__Instructions to follow__. Copy out each line of the data below in which the string "been" appears.

__Study material__.
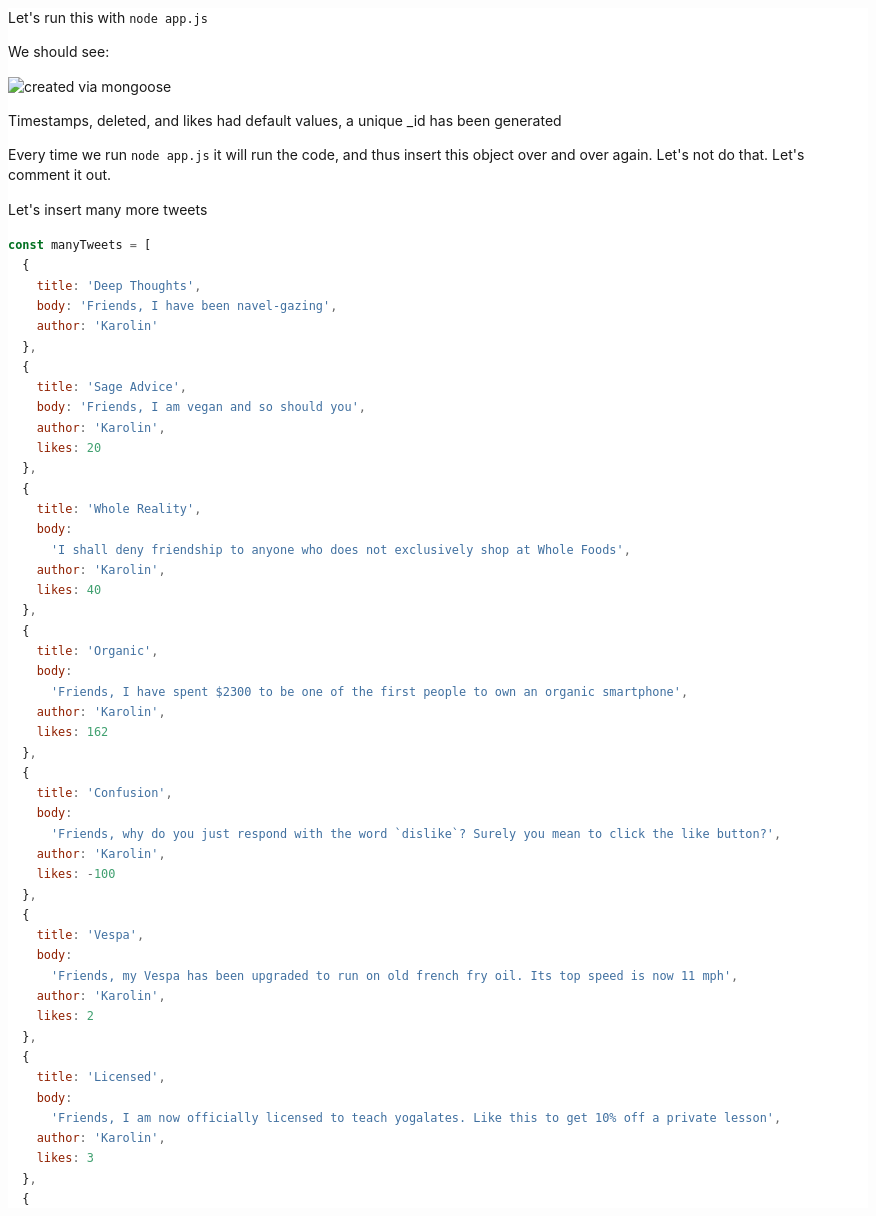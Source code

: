 Let's run this with
`node app.js`

We should see:

![created via mongoose](https://i.imgur.com/I0EbPuu.png)

Timestamps, deleted, and likes had default values, a unique \_id has been generated

Every time we run `node app.js` it will run the code, and thus insert this object over and over again. Let's not do that. Let's comment it out.

Let's insert many more tweets

```js
const manyTweets = [
  {
    title: 'Deep Thoughts',
    body: 'Friends, I have been navel-gazing',
    author: 'Karolin'
  },
  {
    title: 'Sage Advice',
    body: 'Friends, I am vegan and so should you',
    author: 'Karolin',
    likes: 20
  },
  {
    title: 'Whole Reality',
    body:
      'I shall deny friendship to anyone who does not exclusively shop at Whole Foods',
    author: 'Karolin',
    likes: 40
  },
  {
    title: 'Organic',
    body:
      'Friends, I have spent $2300 to be one of the first people to own an organic smartphone',
    author: 'Karolin',
    likes: 162
  },
  {
    title: 'Confusion',
    body:
      'Friends, why do you just respond with the word `dislike`? Surely you mean to click the like button?',
    author: 'Karolin',
    likes: -100
  },
  {
    title: 'Vespa',
    body:
      'Friends, my Vespa has been upgraded to run on old french fry oil. Its top speed is now 11 mph',
    author: 'Karolin',
    likes: 2
  },
  {
    title: 'Licensed',
    body:
      'Friends, I am now officially licensed to teach yogalates. Like this to get 10% off a private lesson',
    author: 'Karolin',
    likes: 3
  },
  {
```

__Your solution__.
Timestamps, deleted, and likes had default values, a unique \_id has been generated
    body: 'Friends, I have been navel-gazing',
      'Friends, my Vespa has been upgraded to run on old french fry oil. Its top speed is now 11 mph',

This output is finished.